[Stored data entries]
>>
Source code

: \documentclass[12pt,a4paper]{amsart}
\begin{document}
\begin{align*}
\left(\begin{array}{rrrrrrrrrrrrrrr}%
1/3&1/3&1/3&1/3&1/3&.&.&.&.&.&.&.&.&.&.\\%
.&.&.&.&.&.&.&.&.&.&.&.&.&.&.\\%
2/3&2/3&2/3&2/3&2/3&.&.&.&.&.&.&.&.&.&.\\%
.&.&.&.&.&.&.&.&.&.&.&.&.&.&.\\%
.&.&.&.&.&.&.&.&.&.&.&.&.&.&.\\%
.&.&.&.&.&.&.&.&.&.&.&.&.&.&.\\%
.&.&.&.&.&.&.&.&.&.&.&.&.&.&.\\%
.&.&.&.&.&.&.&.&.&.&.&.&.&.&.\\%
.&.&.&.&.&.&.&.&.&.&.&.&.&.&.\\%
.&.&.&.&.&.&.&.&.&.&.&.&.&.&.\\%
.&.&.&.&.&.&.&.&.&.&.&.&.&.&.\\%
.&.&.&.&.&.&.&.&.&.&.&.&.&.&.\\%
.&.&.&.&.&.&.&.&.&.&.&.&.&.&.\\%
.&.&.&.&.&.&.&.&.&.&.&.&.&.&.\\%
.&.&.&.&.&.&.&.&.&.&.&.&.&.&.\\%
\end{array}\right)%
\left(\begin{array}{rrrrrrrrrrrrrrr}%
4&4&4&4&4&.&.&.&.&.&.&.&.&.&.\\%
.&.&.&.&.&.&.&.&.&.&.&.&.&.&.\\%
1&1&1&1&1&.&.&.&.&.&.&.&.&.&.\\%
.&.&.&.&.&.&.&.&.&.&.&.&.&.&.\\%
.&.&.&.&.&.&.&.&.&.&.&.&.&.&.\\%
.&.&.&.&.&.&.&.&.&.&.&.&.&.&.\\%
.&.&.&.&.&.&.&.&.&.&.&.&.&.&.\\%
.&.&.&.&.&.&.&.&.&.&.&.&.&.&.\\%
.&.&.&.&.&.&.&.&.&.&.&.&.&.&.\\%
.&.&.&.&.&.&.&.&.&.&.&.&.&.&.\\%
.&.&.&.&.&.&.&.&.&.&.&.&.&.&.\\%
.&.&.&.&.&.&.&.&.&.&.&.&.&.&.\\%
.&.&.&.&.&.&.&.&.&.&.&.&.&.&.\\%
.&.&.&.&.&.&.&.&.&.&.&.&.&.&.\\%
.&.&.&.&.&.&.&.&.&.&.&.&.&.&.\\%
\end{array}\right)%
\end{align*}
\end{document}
<<
• _WHAT THE EXERCISE ASKS_:
What you return must match the data above character for character.

• _OUTPUT FOR THIS EXERCISE_:
Source code

: \documentclass[12pt,a4paper]{amsart}
\begin{document}
\begin{align*}
\left(\begin{array}{rrrrrrrrrrrrrrr}%
1/3&1/3&1/3&1/3&1/3&.&.&.&.&.&.&.&.&.&.\\%
.&.&.&.&.&.&.&.&.&.&.&.&.&.&.\\%
2/3&2/3&2/3&2/3&2/3&.&.&.&.&.&.&.&.&.&.\\%
.&.&.&.&.&.&.&.&.&.&.&.&.&.&.\\%
.&.&.&.&.&.&.&.&.&.&.&.&.&.&.\\%
.&.&.&.&.&.&.&.&.&.&.&.&.&.&.\\%
.&.&.&.&.&.&.&.&.&.&.&.&.&.&.\\%
.&.&.&.&.&.&.&.&.&.&.&.&.&.&.\\%
.&.&.&.&.&.&.&.&.&.&.&.&.&.&.\\%
.&.&.&.&.&.&.&.&.&.&.&.&.&.&.\\%
.&.&.&.&.&.&.&.&.&.&.&.&.&.&.\\%
.&.&.&.&.&.&.&.&.&.&.&.&.&.&.\\%
.&.&.&.&.&.&.&.&.&.&.&.&.&.&.\\%
.&.&.&.&.&.&.&.&.&.&.&.&.&.&.\\%
.&.&.&.&.&.&.&.&.&.&.&.&.&.&.\\%
\end{array}\right)%
\left(\begin{array}{rrrrrrrrrrrrrrr}%
4&4&4&4&4&.&.&.&.&.&.&.&.&.&.\\%
.&.&.&.&.&.&.&.&.&.&.&.&.&.&.\\%
1&1&1&1&1&.&.&.&.&.&.&.&.&.&.\\%
.&.&.&.&.&.&.&.&.&.&.&.&.&.&.\\%
.&.&.&.&.&.&.&.&.&.&.&.&.&.&.\\%
.&.&.&.&.&.&.&.&.&.&.&.&.&.&.\\%
.&.&.&.&.&.&.&.&.&.&.&.&.&.&.\\%
.&.&.&.&.&.&.&.&.&.&.&.&.&.&.\\%
.&.&.&.&.&.&.&.&.&.&.&.&.&.&.\\%
.&.&.&.&.&.&.&.&.&.&.&.&.&.&.\\%
.&.&.&.&.&.&.&.&.&.&.&.&.&.&.\\%
.&.&.&.&.&.&.&.&.&.&.&.&.&.&.\\%
.&.&.&.&.&.&.&.&.&.&.&.&.&.&.\\%
.&.&.&.&.&.&.&.&.&.&.&.&.&.&.\\%
.&.&.&.&.&.&.&.&.&.&.&.&.&.&.\\%
\end{array}\right)%
\end{align*}
\end{document}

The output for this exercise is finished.